BIMAN PRASAD: More information as to the nature of the surveillance and what impact does it have on the privacy of individuals in Pacific Island countries. I'm sure the New Zealand government itself might provide further clarification to its counterparts in the Pacific and that would be helpful.
A student activist in Fiji Jope Tarai described the news as something of a worst-kept secret in Fiji after the fractious relations between Suva and Wellington of the last few years.
JOPE TARAI: There's not much of a reaction to it at all. When you have various other issues that are battling the people, human rights abuses in West Papua, unemployment rates in Fiji, having to walk into Parliamentary democracy after such a long time, those issues outweigh that much more.
Jope Tarai says Fiji has seen a general erosion of people's privacy and mass data collection has more implications for diplomats and officials but they may not be rushing to complain about it.

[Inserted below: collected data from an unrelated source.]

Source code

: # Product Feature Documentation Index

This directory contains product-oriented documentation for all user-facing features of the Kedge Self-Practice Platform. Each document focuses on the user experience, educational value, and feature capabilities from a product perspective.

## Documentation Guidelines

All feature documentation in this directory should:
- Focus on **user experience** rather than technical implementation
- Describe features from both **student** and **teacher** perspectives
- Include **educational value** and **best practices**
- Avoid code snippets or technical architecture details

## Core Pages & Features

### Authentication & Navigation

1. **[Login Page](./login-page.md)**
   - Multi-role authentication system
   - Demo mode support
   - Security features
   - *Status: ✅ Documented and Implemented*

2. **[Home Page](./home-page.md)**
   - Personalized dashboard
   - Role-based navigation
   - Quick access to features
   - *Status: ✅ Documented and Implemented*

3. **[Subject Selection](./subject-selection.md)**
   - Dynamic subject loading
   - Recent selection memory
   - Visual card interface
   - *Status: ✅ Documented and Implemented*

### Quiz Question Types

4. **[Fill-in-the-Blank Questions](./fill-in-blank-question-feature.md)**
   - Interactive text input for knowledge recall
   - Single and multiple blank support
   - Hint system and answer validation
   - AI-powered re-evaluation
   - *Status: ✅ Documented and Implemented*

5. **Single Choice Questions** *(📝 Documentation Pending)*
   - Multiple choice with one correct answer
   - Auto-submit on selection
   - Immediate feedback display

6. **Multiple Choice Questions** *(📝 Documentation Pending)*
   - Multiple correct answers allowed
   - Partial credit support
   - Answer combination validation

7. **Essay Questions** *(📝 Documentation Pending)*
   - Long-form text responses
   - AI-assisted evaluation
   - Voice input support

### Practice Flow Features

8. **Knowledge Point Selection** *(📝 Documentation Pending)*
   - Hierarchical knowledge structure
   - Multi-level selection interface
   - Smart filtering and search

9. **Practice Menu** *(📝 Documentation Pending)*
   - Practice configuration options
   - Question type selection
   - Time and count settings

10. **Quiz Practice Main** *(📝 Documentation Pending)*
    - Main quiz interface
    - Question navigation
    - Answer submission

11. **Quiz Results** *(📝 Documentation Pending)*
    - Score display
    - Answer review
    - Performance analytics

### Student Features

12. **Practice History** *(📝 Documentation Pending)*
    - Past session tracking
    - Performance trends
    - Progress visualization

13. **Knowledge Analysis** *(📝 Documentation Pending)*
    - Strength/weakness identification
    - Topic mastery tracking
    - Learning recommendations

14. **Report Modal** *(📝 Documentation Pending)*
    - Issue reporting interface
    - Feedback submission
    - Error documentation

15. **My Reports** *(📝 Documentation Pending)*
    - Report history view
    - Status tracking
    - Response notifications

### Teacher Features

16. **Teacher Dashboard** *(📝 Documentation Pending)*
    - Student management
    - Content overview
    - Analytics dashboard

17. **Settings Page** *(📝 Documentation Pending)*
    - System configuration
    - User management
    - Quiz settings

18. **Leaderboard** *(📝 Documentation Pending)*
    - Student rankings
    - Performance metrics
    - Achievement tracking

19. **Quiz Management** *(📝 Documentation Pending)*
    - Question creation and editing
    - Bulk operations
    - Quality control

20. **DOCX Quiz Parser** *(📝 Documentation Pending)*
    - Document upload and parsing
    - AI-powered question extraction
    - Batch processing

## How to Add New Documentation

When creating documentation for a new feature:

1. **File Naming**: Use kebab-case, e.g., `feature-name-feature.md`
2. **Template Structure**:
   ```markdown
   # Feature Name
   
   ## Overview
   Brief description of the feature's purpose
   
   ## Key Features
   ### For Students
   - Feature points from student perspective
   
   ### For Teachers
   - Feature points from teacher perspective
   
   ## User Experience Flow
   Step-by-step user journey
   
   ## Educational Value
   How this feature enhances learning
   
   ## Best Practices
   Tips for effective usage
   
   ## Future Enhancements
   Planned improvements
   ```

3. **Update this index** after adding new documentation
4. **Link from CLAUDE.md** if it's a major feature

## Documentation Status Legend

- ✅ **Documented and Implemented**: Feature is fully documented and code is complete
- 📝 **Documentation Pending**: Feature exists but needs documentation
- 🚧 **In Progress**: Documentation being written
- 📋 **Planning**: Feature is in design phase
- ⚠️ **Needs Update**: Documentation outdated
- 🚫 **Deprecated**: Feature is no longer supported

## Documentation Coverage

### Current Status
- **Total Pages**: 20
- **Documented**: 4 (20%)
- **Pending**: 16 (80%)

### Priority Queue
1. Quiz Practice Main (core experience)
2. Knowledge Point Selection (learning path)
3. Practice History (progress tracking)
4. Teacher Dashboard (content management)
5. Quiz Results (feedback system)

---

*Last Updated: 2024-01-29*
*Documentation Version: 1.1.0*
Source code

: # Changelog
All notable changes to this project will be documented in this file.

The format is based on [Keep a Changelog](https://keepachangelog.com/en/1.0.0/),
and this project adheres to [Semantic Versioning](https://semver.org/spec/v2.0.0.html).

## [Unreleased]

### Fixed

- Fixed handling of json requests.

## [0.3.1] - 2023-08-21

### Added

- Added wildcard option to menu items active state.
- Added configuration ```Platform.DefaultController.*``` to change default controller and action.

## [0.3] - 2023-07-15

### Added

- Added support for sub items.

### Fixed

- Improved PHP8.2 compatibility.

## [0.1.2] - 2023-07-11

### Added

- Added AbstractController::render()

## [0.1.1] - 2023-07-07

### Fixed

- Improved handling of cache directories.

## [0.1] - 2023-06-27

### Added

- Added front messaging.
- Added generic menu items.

JOPE TARAI: Our very own state would appear hypocritical in having to call out Australia and New Zealand in having to do that when they do it to their own citizens. Some of us speak personally from that level, we have our phones tapped and things like that so the matter of privacy is pretty much a foregone aspect in this regard.
The reports describe the New Zealand operation as "full-take collection" including communications from international and non-government organisations in the region. That concerns a prominent Fiji civil society group, the Citizens' Constitutional Forum. Its CEO Akuila Yabaki says if the reports are true this compromises the work that Fiji's non-government organisations do.
AKUILA YABAKI: The way the information is used could potentially have repercussions on CSOs like CCF as we are already working under a challenging political environment for the last number of years. At the end of the day it's about our security and safety at stake here.
The Reverend Yabaki says it is probably time for Fiji to get international protection for its citizens' privacy by ratifying the International Covenant on Civil and Political rights.
AKUILA YABAKI: Potentially if Fiji was a party to the ICCPR, Article 41 would apply and Fiji could submit a communication to the Human Rights Committee to investigate a breach of the right to privacy by New Zealand.
But Akuila Yabaki says the spying is understandable given the geopolitical landscape of the last few years and a lack of information about China's aid activities in the Pacific. The Director of the Centre for International and Regional Affairs at the University of Fiji, Richard Herr, says the activities could impact progress on Suva's regional relationships which remain unsettled.
RICHARD HERR: The idea that New Zealand has contributed to the Five Eyes intelligence network without including any feedback back into the Pacific to Fiji or the other states concerned is certainly going to have some sort of repercussion in the way Fiji proceeds with its review of regional relationships this year.
New Zealand's Prime Minister John Key has refused to rule out that it conducts mass data collection but says it does not do mass surveillance.